A free tutorial website, Duolingo, aims to translate the entire web with the help of people starting to learn a new language. It's a project born out of guilt from the man behind one of the most annoying features of web surfing - those online security checks involving random words.
This piece contains strong language from the beginning, as they say on the BBC. But only in the name of science – for a new study of how slang expressions spread on Twitter could offer insights into a more general question in linguistics: how language changes and evolves.

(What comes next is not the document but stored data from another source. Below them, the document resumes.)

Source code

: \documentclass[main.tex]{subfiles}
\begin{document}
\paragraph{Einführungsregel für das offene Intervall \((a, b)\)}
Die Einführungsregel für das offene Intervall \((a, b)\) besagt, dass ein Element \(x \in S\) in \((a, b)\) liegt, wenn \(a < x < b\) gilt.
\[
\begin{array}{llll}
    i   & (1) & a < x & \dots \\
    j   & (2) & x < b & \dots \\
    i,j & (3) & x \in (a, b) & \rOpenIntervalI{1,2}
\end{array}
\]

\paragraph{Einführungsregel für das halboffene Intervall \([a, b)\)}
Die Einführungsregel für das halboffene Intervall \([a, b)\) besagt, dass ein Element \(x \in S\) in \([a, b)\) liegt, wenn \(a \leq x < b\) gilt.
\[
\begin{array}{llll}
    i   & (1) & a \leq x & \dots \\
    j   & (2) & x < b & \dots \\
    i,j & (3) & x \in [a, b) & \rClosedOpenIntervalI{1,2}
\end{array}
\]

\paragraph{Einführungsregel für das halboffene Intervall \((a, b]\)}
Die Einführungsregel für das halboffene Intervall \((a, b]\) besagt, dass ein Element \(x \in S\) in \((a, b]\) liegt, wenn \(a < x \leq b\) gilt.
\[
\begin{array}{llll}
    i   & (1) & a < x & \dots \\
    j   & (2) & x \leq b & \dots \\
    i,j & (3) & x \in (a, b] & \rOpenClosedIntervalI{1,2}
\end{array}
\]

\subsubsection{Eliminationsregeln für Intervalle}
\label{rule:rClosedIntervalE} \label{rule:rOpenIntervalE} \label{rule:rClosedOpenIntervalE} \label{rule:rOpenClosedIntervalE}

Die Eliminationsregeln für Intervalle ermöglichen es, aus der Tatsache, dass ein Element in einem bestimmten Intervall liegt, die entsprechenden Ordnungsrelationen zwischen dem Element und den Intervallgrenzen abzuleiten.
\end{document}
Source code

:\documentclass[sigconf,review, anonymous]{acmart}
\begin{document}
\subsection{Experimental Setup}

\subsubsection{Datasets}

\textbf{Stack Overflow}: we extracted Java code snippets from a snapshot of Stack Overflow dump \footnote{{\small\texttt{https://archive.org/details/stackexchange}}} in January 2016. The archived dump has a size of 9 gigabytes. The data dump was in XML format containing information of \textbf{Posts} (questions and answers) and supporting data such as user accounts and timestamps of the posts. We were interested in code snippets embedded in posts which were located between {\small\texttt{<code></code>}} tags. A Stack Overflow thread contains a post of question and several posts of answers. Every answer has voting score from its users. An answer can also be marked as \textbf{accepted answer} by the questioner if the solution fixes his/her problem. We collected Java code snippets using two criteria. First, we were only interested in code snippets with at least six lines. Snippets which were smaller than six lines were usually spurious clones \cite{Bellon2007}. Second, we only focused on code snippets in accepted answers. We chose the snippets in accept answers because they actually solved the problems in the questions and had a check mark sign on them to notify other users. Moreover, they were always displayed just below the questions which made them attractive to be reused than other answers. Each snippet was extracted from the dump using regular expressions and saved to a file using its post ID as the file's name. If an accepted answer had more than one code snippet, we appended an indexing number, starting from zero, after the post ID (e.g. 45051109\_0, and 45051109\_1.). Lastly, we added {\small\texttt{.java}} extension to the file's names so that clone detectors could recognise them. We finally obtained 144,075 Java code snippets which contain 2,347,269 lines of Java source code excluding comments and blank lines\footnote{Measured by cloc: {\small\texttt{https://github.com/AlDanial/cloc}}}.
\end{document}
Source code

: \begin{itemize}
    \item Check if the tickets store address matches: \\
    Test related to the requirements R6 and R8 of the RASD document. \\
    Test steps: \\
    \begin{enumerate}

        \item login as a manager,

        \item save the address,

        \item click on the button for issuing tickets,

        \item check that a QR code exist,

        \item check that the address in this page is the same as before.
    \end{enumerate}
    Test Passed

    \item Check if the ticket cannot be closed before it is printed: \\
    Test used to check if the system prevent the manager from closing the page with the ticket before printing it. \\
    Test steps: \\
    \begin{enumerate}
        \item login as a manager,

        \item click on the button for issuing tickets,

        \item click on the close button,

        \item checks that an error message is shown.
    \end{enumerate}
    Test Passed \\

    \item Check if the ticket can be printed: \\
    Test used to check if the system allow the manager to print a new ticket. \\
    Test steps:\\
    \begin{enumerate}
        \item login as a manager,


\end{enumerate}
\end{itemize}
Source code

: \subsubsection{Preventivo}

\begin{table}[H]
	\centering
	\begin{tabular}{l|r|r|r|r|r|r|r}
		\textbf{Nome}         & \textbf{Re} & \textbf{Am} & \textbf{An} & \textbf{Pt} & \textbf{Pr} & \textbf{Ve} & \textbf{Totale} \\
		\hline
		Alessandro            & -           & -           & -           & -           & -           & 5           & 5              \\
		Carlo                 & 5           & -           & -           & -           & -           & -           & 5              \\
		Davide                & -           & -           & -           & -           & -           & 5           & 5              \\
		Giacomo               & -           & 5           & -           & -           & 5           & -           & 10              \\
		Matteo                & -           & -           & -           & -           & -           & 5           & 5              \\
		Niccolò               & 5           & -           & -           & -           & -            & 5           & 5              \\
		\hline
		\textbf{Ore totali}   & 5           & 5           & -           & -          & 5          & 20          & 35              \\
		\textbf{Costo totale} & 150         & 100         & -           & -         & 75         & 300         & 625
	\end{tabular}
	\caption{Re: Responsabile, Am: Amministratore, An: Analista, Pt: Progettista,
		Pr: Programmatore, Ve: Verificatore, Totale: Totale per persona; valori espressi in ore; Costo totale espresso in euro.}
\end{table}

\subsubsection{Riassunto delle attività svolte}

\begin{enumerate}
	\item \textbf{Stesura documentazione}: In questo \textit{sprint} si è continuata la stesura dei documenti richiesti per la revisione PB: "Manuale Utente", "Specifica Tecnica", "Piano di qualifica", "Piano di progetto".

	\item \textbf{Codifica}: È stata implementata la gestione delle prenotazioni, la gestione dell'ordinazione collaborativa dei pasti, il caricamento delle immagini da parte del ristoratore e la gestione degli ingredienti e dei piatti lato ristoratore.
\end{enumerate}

You might, like me, have been entirely innocent of what 'af' denotes in the Twittersphere, in which case the phrase 'I'm bored af' would simply baffle you. It doesn't, of course, take much thought to realise that it's simply an abbreviation for a vulgarity – a tamer version of which is 'as hell'. What's less obvious is why this pithy abbreviation should have jumped from its origin in southern California to a cluster of cities around Atlanta before spreading more widely across the east and west US coasts, as computer scientist Jacob Eisenstein of the Georgia Institute of Technology in Atlanta and his co-workers Brendan O'Connor, Noah Smith and Eric Xing of Carnegie Mellon University in Pittsburgh report in an, as yet unpublished, study.
Other neologisms have different life stories. Spelling bro, slang for brother (male friend or peer) as bruh began in the southeastern US (where it reflects the local pronunciation) before finally jumping to southern California. The emoticon '-__-' (denoting mild annoyance) began in New York and Florida before colonising both coasts and gradually reaching Arizona and Texas.
Who cares? Well, the question of how language changes and evolves has occupied linguistic anthropologists for several decades. What determines whether an innovation will propagate throughout a culture, remain just a local variant, or be stillborn? Such questions decide the grain and texture of all our languages – why we might tweet 'I'm bored af' rather than 'I'm bored, forsooth'.
There are plenty of ideas about how this happens. One suggestion is that innovations spread by simple diffusion from person to person, like a spreading ink blot. Another idea is that bigger population centres exert a stronger attraction on neologisms, so that they go first to large cities by a kind of gravitational pull. Or maybe culture and demography matters more than geographical proximity: words might spread initially within some minority groups while being invisible to the majority.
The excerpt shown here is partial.